News Release

Book of Martin Luther King Jr.'s sermons now available

Editors include University of Kentucky professor and graduate

Book Announcement

University of Kentucky

A new volume from the King Papers Project presents the never-before-published sermon file of Martin Luther King Jr., and its editors include a University of Kentucky faculty member and one of his former graduate students. Gerald Smith, an associate professor in the UK College of Arts and Sciences Department of History, and Troy Jackson, who received his doctorate from UK, worked with other scholars to bring to light the words of Martin Luther King Jr. as discovered while examining his private papers.

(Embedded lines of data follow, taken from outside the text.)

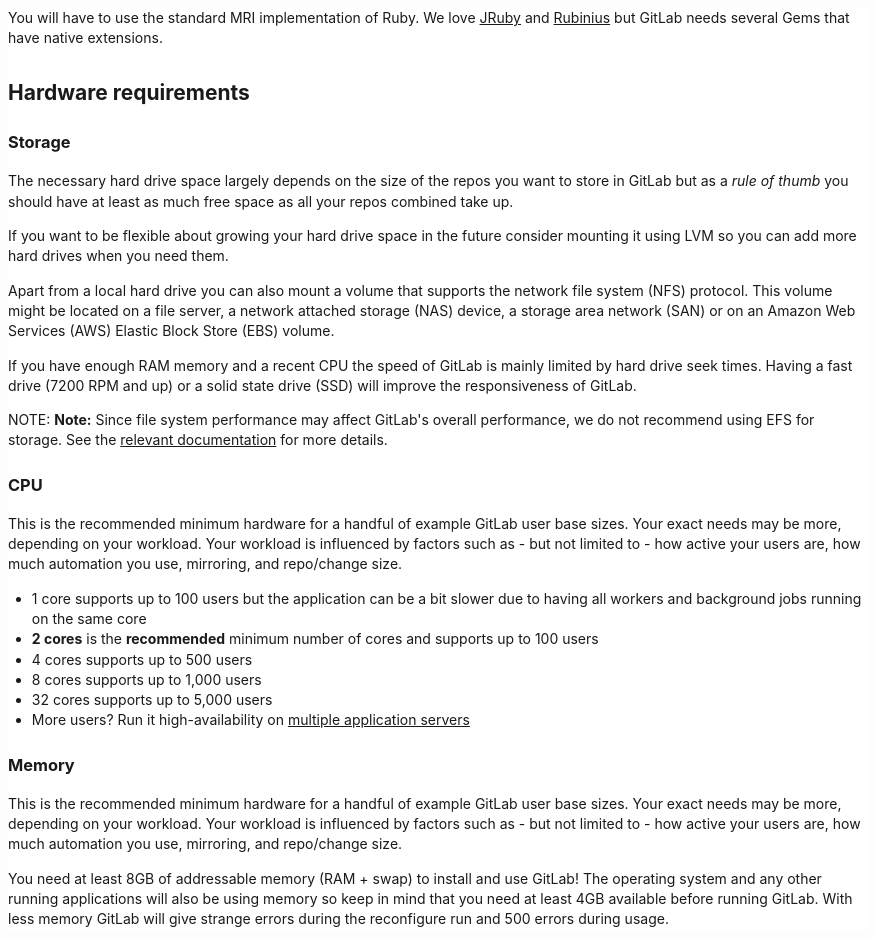 You will have to use the standard MRI implementation of Ruby.
We love [JRuby](https://www.jruby.org/) and [Rubinius](https://rubinius.com) but GitLab
needs several Gems that have native extensions.

## Hardware requirements

### Storage

The necessary hard drive space largely depends on the size of the repos you want to store in GitLab but as a *rule of thumb* you should have at least as much free space as all your repos combined take up.

If you want to be flexible about growing your hard drive space in the future consider mounting it using LVM so you can add more hard drives when you need them.

Apart from a local hard drive you can also mount a volume that supports the network file system (NFS) protocol. This volume might be located on a file server, a network attached storage (NAS) device, a storage area network (SAN) or on an Amazon Web Services (AWS) Elastic Block Store (EBS) volume.

If you have enough RAM memory and a recent CPU the speed of GitLab is mainly limited by hard drive seek times. Having a fast drive (7200 RPM and up) or a solid state drive (SSD) will improve the responsiveness of GitLab.

NOTE: **Note:** Since file system performance may affect GitLab's overall performance, we do not recommend using EFS for storage. See the [relevant documentation](../administration/high_availability/nfs.md#avoid-using-awss-elastic-file-system-efs) for more details.

### CPU

This is the recommended minimum hardware for a handful of example GitLab user base sizes. Your exact needs may be more, depending on your workload. Your workload is influenced by factors such as - but not limited to - how active your users are, how much automation you use, mirroring, and repo/change size.

- 1 core supports up to 100 users but the application can be a bit slower due to having all workers and background jobs running on the same core
- **2 cores** is the **recommended** minimum number of cores and supports up to 100 users
- 4 cores supports up to 500 users
- 8 cores supports up to 1,000 users
- 32 cores supports up to 5,000 users
- More users? Run it high-availability on [multiple application servers](https://about.gitlab.com/high-availability/)

### Memory

This is the recommended minimum hardware for a handful of example GitLab user base sizes. Your exact needs may be more, depending on your workload. Your workload is influenced by factors such as - but not limited to - how active your users are, how much automation you use, mirroring, and repo/change size.

You need at least 8GB of addressable memory (RAM + swap) to install and use GitLab!
The operating system and any other running applications will also be using memory
so keep in mind that you need at least 4GB available before running GitLab. With
less memory GitLab will give strange errors during the reconfigure run and 500
errors during usage.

In 1997 Coretta Scott King, the widow of Martin Luther King Jr., granted the King Papers Project permission to sort through boxes of documents in her home. In a cardboard box in the basement were found more than two hundred folders, containing writings King used to prepare his sermons. These handwritten documents from King's private collection, kept by him in his study, reveal concerns about poverty, human rights and social justice. His writings chart his life journey through his years as a seminary student, then pastor of Dexter Avenue Baptist Church, then a leader of the Montgomery bus boycott, and ultimately, as a human rights activist who continued to think of himself primarily as a preacher and "advocate of the social gospel."

Smith and Jackson worked with fellow volume editors Susan Carson and Susan Englander, and series editor Clayborne Carson. Both Smith and Jackson are also pastors.